WHAT TO WORK ON.
The reply should contain only the lines from the start of the records through the line with "More payment modules", reproduced verbatim and without pictures.

::::

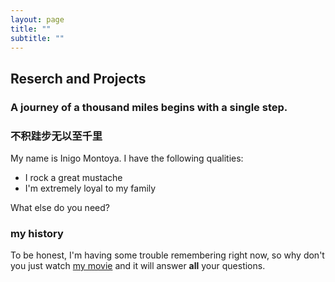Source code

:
 ```yaml
---
layout: page
title: ""
subtitle: ""
---
```

## Reserch and Projects
### A journey of a thousand miles begins with a single step. 
### 不积跬步无以至千里
My name is Inigo Montoya. I have the following qualities:

- I rock a great mustache
- I'm extremely loyal to my family

What else do you need?

### my history

To be honest, I'm having some trouble remembering right now, so why don't you just watch [my movie](http://en.wikipedia.org/wiki/The_Princess_Bride_%28film%29) and it will answer **all** your questions.
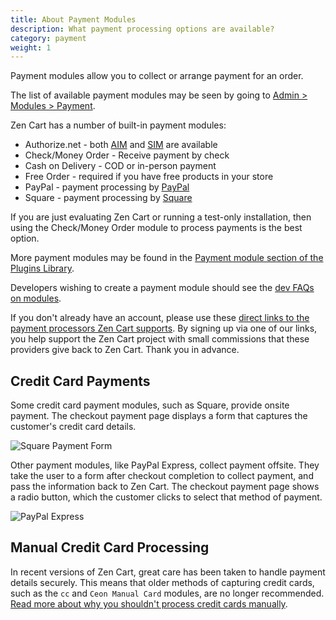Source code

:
 ```yaml
---
title: About Payment Modules 
description: What payment processing options are available? 
category: payment
weight: 1
---
```


Payment modules allow you to collect or arrange payment for an order.

The list of available payment modules may be seen by going to [Admin > Modules > Payment](/user/admin_pages/modules/payment/).

Zen Cart has a number of built-in payment modules: 

- Authorize.net - both [AIM](/user/payment/authorizenet_aim/) and [SIM](/user/payment/authorizenet_sim/) are available
- Check/Money Order - Receive payment by check
- Cash on Delivery - COD or in-person payment
- Free Order - required if you have free products in your store
- PayPal - payment processing by [PayPal](/user/payment/paypal/)
- Square - payment processing by [Square](/user/payment/square/)

If you are just evaluating Zen Cart or running a test-only installation, 
then using the Check/Money Order module to process payments is the best option.

More payment modules may be found in the [Payment module section of the Plugins Library](https://www.zen-cart.com/downloads.php?do=cat&id=8).

Developers wishing to create a payment module should see the [dev FAQs on modules](/dev/code/modules/). 

If you don't already have an account, please use these [direct links to the payment processors Zen Cart supports](https://www.zen-cart.com/content.php?14-Payment-Processing). By signing up via one of our links, you help support the Zen Cart project with small commissions that these providers give back to Zen Cart. Thank you in advance.

## Credit Card Payments 

Some credit card payment modules, such as Square, provide onsite payment.  The checkout payment page displays a form that captures the customer's credit card details.  

![Square Payment Form](/images/square_payment.jpg)


Other payment modules, like PayPal Express, collect payment offsite. They take the user to a form after checkout completion to collect payment, and pass the information back to Zen Cart.  The checkout payment page shows a radio button, which the customer clicks to select that method of payment.

![PayPal Express](/images/paypal_payment.png)

## Manual Credit Card Processing 

In recent versions of Zen Cart, great care has been taken to handle payment details securely.  This means that older methods of capturing credit cards, such as the `cc` and `Ceon Manual Card` modules, are no longer recommended.  [Read more about why you shouldn't process credit cards manually](/user/payment/why_not_manual).
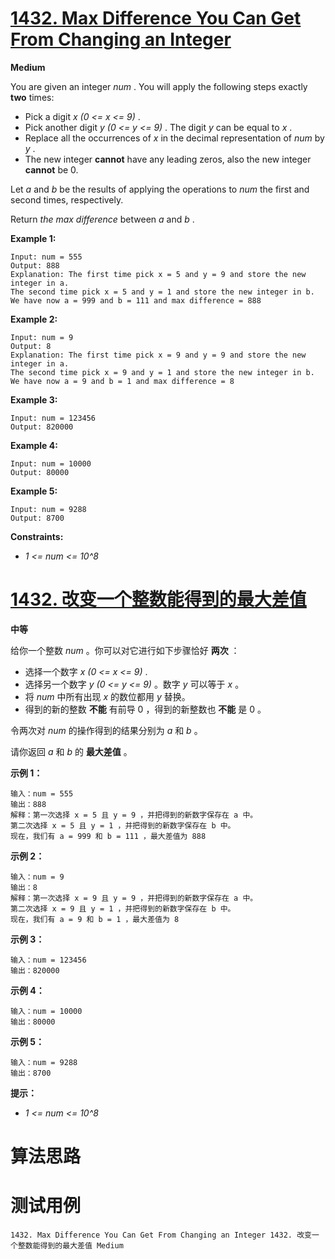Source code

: # [1432. Max Difference You Can Get From Changing an Integer][enTitle]

**Medium**

You are given an integer  *num* . You will apply the following steps exactly **two**  times:

- Pick a digit  *x (0 <= x <= 9)* . 
- Pick another digit  *y (0 <= y <= 9)* . The digit  *y*  can be equal to  *x* . 
- Replace all the occurrences of  *x*  in the decimal representation of  *num*  by  *y* . 
- The new integer **cannot**  have any leading zeros, also the new integer **cannot**  be 0.

Let  *a*  and  *b*  be the results of applying the operations to  *num*  the first and second times, respectively.

Return  *the max difference*  between  *a*  and  *b* .



**Example 1:** 

```
Input: num = 555
Output: 888
Explanation: The first time pick x = 5 and y = 9 and store the new integer in a.
The second time pick x = 5 and y = 1 and store the new integer in b.
We have now a = 999 and b = 111 and max difference = 888

```

**Example 2:** 

```
Input: num = 9
Output: 8
Explanation: The first time pick x = 9 and y = 9 and store the new integer in a.
The second time pick x = 9 and y = 1 and store the new integer in b.
We have now a = 9 and b = 1 and max difference = 8

```

**Example 3:** 

```
Input: num = 123456
Output: 820000

```

**Example 4:** 

```
Input: num = 10000
Output: 80000

```

**Example 5:** 

```
Input: num = 9288
Output: 8700

```



**Constraints:** 

-  *1 <= num <= 10^8* 


# [1432. 改变一个整数能得到的最大差值][cnTitle]

**中等**

给你一个整数  *num*  。你可以对它进行如下步骤恰好 **两次**  ：

- 选择一个数字  *x (0 <= x <= 9)* . 
- 选择另一个数字  *y (0 <= y <= 9)*  。数字  *y*  可以等于  *x*  。 
- 将  *num*  中所有出现  *x*  的数位都用  *y*  替换。 
- 得到的新的整数 **不能**  有前导 0 ，得到的新整数也 **不能**  是 0 。

令两次对  *num*  的操作得到的结果分别为  *a*  和  *b*  。

请你返回  *a*  和  *b*  的 **最大差值**  。



**示例 1：** 

```
输入：num = 555
输出：888
解释：第一次选择 x = 5 且 y = 9 ，并把得到的新数字保存在 a 中。
第二次选择 x = 5 且 y = 1 ，并把得到的新数字保存在 b 中。
现在，我们有 a = 999 和 b = 111 ，最大差值为 888

```

**示例 2：** 

```
输入：num = 9
输出：8
解释：第一次选择 x = 9 且 y = 9 ，并把得到的新数字保存在 a 中。
第二次选择 x = 9 且 y = 1 ，并把得到的新数字保存在 b 中。
现在，我们有 a = 9 和 b = 1 ，最大差值为 8

```

**示例 3：** 

```
输入：num = 123456
输出：820000

```

**示例 4：** 

```
输入：num = 10000
输出：80000

```

**示例 5：** 

```
输入：num = 9288
输出：8700

```



**提示：** 

-  *1 <= num <= 10^8* 




# 算法思路

# 测试用例
```
1432. Max Difference You Can Get From Changing an Integer 1432. 改变一个整数能得到的最大差值 Medium
```

[enTitle]: https://leetcode.com/problems/max-difference-you-can-get-from-changing-an-integer/
[cnTitle]: https://leetcode-cn.com/problems/max-difference-you-can-get-from-changing-an-integer/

::::

ANSWER TO THIS PROBLEM.
Source code

:
 ```yaml
---
layout: page
title: ""
subtitle: ""
---
```

## Reserch and Projects
### A journey of a thousand miles begins with a single step. 
### 不积跬步无以至千里
My name is Inigo Montoya. I have the following qualities:

- I rock a great mustache
- I'm extremely loyal to my family

What else do you need?

### my history

To be honest, I'm having some trouble remembering right now, so why don't you just watch [my movie](http://en.wikipedia.org/wiki/The_Princess_Bride_%28film%29) and it will answer **all** your questions.
Source code

:
 ```yaml
---
title: About Payment Modules 
description: What payment processing options are available? 
category: payment
weight: 1
---
```


Payment modules allow you to collect or arrange payment for an order.

The list of available payment modules may be seen by going to [Admin > Modules > Payment](/user/admin_pages/modules/payment/).

Zen Cart has a number of built-in payment modules: 

- Authorize.net - both [AIM](/user/payment/authorizenet_aim/) and [SIM](/user/payment/authorizenet_sim/) are available
- Check/Money Order - Receive payment by check
- Cash on Delivery - COD or in-person payment
- Free Order - required if you have free products in your store
- PayPal - payment processing by [PayPal](/user/payment/paypal/)
- Square - payment processing by [Square](/user/payment/square/)

If you are just evaluating Zen Cart or running a test-only installation, 
then using the Check/Money Order module to process payments is the best option.

More payment modules may be found in the [Payment module section of the Plugins Library](https://www.zen-cart.com/downloads.php?do=cat&id=8).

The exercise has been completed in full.